◆ **Supplied data**
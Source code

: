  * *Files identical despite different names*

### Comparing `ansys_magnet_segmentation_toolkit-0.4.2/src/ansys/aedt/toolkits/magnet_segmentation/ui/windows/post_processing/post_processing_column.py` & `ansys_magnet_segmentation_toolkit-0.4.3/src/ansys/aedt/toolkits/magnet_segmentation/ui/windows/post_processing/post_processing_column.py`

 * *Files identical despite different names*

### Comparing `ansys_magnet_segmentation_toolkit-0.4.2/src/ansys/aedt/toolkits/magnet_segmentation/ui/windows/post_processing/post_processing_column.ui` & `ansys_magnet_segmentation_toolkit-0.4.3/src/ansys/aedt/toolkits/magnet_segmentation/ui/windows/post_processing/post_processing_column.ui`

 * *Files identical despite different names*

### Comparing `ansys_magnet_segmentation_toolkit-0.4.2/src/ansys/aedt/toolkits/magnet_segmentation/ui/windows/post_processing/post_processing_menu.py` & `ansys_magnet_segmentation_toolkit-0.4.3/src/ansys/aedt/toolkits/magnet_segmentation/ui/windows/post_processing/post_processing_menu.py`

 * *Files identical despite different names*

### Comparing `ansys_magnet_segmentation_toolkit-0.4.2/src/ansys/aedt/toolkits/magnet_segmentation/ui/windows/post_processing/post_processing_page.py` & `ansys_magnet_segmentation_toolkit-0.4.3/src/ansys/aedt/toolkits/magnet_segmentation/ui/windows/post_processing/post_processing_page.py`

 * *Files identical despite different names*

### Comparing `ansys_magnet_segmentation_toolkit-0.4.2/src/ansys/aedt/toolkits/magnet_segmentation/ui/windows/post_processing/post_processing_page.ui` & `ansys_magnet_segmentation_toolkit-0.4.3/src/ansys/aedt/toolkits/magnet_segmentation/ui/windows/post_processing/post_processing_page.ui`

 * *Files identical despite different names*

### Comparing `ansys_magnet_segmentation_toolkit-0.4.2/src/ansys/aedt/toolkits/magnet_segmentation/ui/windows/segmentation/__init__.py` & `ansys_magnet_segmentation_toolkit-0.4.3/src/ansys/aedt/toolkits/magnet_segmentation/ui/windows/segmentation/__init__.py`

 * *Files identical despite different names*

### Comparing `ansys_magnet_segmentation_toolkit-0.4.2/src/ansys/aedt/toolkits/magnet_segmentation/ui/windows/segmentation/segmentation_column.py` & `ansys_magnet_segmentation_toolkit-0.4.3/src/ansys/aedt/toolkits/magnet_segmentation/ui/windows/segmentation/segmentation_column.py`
* * *
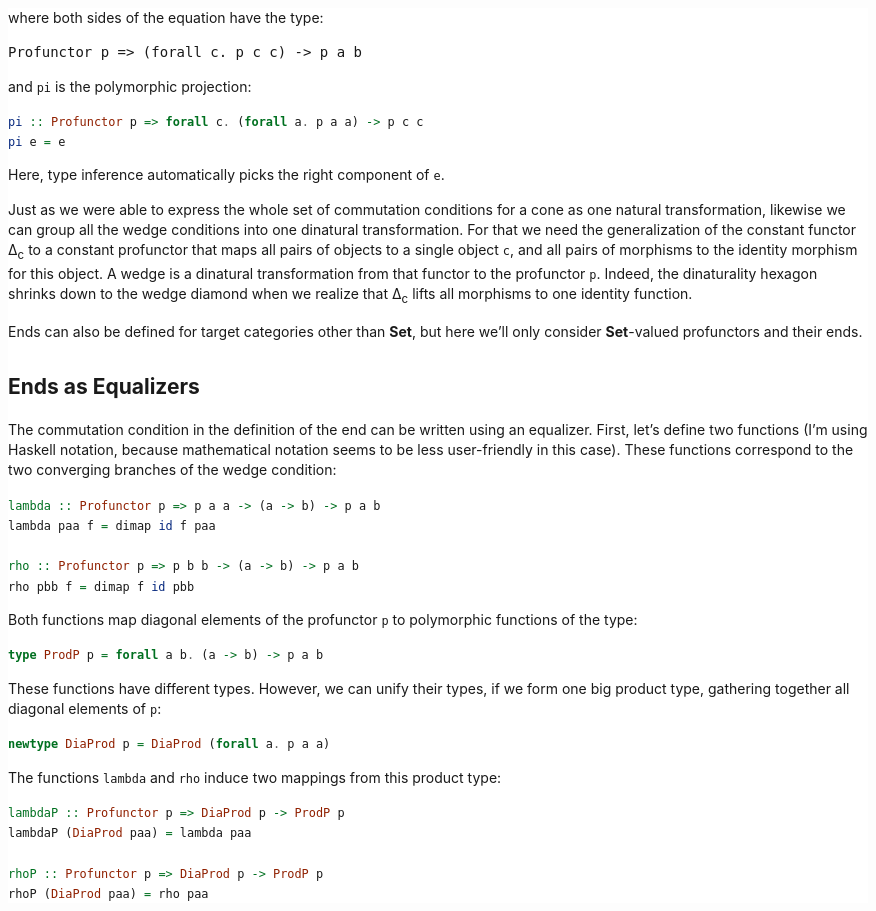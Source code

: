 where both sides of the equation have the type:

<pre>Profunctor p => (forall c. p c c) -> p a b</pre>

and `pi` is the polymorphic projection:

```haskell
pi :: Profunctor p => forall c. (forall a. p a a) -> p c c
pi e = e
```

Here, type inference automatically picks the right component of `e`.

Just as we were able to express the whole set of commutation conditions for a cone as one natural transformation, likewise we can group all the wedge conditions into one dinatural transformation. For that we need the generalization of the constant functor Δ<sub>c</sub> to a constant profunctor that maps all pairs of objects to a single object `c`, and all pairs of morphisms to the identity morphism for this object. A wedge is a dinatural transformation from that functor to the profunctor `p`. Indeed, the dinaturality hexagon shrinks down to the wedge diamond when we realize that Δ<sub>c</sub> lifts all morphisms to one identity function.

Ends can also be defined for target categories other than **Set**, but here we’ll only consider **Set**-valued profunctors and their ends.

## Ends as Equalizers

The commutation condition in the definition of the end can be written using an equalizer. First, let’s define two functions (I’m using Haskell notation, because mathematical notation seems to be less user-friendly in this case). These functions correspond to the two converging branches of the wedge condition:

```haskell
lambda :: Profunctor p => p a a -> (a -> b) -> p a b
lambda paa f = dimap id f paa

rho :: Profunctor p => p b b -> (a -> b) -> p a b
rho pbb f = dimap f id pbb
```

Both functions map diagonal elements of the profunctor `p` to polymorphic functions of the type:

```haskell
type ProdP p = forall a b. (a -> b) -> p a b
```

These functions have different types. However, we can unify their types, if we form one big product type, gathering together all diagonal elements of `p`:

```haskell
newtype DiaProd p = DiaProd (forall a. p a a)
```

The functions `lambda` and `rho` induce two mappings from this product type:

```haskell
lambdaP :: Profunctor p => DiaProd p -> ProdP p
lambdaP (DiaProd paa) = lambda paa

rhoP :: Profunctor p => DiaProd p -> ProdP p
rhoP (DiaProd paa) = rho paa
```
--
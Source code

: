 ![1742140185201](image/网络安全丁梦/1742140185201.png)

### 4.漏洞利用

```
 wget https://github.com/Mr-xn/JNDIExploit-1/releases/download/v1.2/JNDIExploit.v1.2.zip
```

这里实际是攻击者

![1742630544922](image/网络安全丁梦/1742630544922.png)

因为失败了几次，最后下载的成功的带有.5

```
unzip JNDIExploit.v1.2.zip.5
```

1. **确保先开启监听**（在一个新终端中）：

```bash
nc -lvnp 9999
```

◆ **Work to complete**
Scan the listing for the string "wedge". Copy each line that has it.

◆ **Solution to the exercise**
Just as we were able to express the whole set of commutation conditions for a cone as one natural transformation, likewise we can group all the wedge conditions into one dinatural transformation. For that we need the generalization of the constant functor Δ<sub>c</sub> to a constant profunctor that maps all pairs of objects to a single object `c`, and all pairs of morphisms to the identity morphism for this object. A wedge is a dinatural transformation from that functor to the profunctor `p`. Indeed, the dinaturality hexagon shrinks down to the wedge diamond when we realize that Δ<sub>c</sub> lifts all morphisms to one identity function.
The commutation condition in the definition of the end can be written using an equalizer. First, let’s define two functions (I’m using Haskell notation, because mathematical notation seems to be less user-friendly in this case). These functions correspond to the two converging branches of the wedge condition:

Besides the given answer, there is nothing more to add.